#### INSTRUCTIONS TO FOLLOW
The response should consist of the records, reproduced exactly.

===

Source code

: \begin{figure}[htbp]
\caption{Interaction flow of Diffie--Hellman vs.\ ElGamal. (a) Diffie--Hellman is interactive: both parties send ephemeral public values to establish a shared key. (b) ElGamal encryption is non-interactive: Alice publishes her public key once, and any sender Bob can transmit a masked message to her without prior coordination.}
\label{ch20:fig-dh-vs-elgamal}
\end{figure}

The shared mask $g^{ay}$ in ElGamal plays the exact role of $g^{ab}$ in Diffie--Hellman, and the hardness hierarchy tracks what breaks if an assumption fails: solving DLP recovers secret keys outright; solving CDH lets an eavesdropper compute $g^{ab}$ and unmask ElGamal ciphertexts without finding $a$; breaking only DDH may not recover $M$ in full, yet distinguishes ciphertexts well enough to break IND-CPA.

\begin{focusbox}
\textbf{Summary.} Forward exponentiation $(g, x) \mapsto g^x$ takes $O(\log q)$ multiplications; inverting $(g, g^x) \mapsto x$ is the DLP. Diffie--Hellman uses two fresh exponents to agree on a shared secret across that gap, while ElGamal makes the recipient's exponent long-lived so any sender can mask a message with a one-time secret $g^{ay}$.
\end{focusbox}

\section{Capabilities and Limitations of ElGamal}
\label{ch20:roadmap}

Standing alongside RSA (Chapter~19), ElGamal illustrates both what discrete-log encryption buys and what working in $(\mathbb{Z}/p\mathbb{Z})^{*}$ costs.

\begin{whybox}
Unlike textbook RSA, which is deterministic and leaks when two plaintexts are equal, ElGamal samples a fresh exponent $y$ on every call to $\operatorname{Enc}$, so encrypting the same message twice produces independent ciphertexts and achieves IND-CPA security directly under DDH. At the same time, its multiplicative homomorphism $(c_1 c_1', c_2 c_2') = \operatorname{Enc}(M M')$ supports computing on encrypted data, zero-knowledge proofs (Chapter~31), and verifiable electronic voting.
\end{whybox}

===

#### EXPECTED ANSWER
Source code

: \begin{figure}[htbp]
\caption{Interaction flow of Diffie--Hellman vs.\ ElGamal. (a) Diffie--Hellman is interactive: both parties send ephemeral public values to establish a shared key. (b) ElGamal encryption is non-interactive: Alice publishes her public key once, and any sender Bob can transmit a masked message to her without prior coordination.}
\label{ch20:fig-dh-vs-elgamal}
\end{figure}

The shared mask $g^{ay}$ in ElGamal plays the exact role of $g^{ab}$ in Diffie--Hellman, and the hardness hierarchy tracks what breaks if an assumption fails: solving DLP recovers secret keys outright; solving CDH lets an eavesdropper compute $g^{ab}$ and unmask ElGamal ciphertexts without finding $a$; breaking only DDH may not recover $M$ in full, yet distinguishes ciphertexts well enough to break IND-CPA.

\begin{focusbox}
\textbf{Summary.} Forward exponentiation $(g, x) \mapsto g^x$ takes $O(\log q)$ multiplications; inverting $(g, g^x) \mapsto x$ is the DLP. Diffie--Hellman uses two fresh exponents to agree on a shared secret across that gap, while ElGamal makes the recipient's exponent long-lived so any sender can mask a message with a one-time secret $g^{ay}$.
\end{focusbox}

\section{Capabilities and Limitations of ElGamal}
\label{ch20:roadmap}

Standing alongside RSA (Chapter~19), ElGamal illustrates both what discrete-log encryption buys and what working in $(\mathbb{Z}/p\mathbb{Z})^{*}$ costs.

\begin{whybox}
Unlike textbook RSA, which is deterministic and leaks when two plaintexts are equal, ElGamal samples a fresh exponent $y$ on every call to $\operatorname{Enc}$, so encrypting the same message twice produces independent ciphertexts and achieves IND-CPA security directly under DDH. At the same time, its multiplicative homomorphism $(c_1 c_1', c_2 c_2') = \operatorname{Enc}(M M')$ supports computing on encrypted data, zero-knowledge proofs (Chapter~31), and verifiable electronic voting.
\end{whybox}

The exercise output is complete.